══ DATA EXTRACT

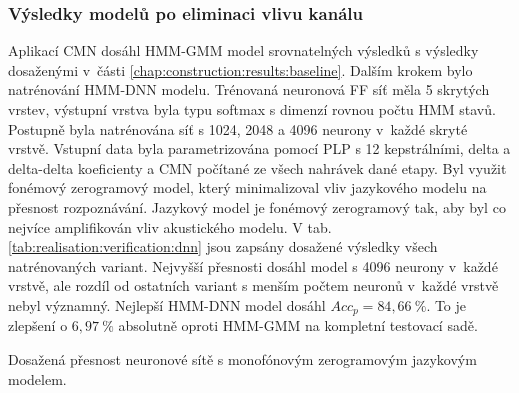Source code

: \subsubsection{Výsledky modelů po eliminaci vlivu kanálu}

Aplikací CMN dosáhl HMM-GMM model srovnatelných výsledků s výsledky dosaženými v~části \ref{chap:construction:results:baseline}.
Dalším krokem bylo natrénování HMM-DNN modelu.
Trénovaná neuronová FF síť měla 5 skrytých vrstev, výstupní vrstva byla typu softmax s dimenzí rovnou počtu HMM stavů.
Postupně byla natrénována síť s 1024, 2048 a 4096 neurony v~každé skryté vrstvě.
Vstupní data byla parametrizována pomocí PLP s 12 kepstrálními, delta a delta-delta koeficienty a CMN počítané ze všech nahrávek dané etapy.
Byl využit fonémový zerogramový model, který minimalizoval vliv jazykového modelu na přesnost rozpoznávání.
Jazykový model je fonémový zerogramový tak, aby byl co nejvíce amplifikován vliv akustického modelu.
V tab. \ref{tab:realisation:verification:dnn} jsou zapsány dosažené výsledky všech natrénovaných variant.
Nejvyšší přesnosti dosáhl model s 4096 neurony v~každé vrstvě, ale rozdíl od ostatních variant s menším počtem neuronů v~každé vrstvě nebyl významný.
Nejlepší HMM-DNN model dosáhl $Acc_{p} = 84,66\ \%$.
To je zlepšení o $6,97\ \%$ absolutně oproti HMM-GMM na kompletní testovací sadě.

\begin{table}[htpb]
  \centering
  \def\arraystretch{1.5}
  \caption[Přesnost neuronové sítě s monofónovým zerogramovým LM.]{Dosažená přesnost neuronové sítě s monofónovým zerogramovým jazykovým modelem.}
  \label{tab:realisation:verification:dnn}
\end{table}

════

TASK ITEM
The answer must be an exact copy of every record above, minus the pictures.

FINISHED EXERCISE
Source code

: \subsubsection{Výsledky modelů po eliminaci vlivu kanálu}

Aplikací CMN dosáhl HMM-GMM model srovnatelných výsledků s výsledky dosaženými v~části \ref{chap:construction:results:baseline}.
Dalším krokem bylo natrénování HMM-DNN modelu.
Trénovaná neuronová FF síť měla 5 skrytých vrstev, výstupní vrstva byla typu softmax s dimenzí rovnou počtu HMM stavů.
Postupně byla natrénována síť s 1024, 2048 a 4096 neurony v~každé skryté vrstvě.
Vstupní data byla parametrizována pomocí PLP s 12 kepstrálními, delta a delta-delta koeficienty a CMN počítané ze všech nahrávek dané etapy.
Byl využit fonémový zerogramový model, který minimalizoval vliv jazykového modelu na přesnost rozpoznávání.
Jazykový model je fonémový zerogramový tak, aby byl co nejvíce amplifikován vliv akustického modelu.
V tab. \ref{tab:realisation:verification:dnn} jsou zapsány dosažené výsledky všech natrénovaných variant.
Nejvyšší přesnosti dosáhl model s 4096 neurony v~každé vrstvě, ale rozdíl od ostatních variant s menším počtem neuronů v~každé vrstvě nebyl významný.
Nejlepší HMM-DNN model dosáhl $Acc_{p} = 84,66\ \%$.
To je zlepšení o $6,97\ \%$ absolutně oproti HMM-GMM na kompletní testovací sadě.

\begin{table}[htpb]
  \centering
  \def\arraystretch{1.5}
  \caption[Přesnost neuronové sítě s monofónovým zerogramovým LM.]{Dosažená přesnost neuronové sítě s monofónovým zerogramovým jazykovým modelem.}
  \label{tab:realisation:verification:dnn}
\end{table}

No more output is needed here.